__TASK DETAILS__. Go line by line through the entries below and count those containing the string "specified"; give only the count.

__Dataset records__.
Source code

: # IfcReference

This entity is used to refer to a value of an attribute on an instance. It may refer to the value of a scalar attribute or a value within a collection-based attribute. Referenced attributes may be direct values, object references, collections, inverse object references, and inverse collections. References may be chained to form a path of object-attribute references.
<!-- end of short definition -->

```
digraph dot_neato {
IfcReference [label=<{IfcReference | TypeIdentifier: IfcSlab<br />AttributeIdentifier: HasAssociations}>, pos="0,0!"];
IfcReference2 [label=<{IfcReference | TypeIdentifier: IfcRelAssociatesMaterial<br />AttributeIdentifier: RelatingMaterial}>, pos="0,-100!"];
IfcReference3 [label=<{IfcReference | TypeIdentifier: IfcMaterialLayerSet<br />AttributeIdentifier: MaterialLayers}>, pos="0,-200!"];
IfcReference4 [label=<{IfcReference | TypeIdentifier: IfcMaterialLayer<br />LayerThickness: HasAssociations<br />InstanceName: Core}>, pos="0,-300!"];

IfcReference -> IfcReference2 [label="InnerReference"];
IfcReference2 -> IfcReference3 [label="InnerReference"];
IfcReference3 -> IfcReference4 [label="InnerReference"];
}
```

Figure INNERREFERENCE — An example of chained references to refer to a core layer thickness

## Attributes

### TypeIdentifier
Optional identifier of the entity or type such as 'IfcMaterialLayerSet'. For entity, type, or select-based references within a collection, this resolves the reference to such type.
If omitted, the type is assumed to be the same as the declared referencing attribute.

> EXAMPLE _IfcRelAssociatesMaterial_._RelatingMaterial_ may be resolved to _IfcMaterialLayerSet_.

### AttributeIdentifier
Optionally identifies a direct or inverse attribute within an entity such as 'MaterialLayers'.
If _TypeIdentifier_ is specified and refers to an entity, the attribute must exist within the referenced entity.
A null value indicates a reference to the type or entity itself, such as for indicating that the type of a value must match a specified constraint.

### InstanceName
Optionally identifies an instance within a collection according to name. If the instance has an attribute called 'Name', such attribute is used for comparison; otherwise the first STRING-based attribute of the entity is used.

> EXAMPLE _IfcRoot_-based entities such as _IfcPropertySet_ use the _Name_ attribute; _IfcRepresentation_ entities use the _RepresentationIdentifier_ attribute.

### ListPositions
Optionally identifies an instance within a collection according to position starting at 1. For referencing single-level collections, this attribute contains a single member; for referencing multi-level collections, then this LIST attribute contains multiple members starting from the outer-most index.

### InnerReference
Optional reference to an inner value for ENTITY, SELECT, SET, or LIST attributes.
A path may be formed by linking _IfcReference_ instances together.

__RESPONSE TO THE EXERCISE__. 2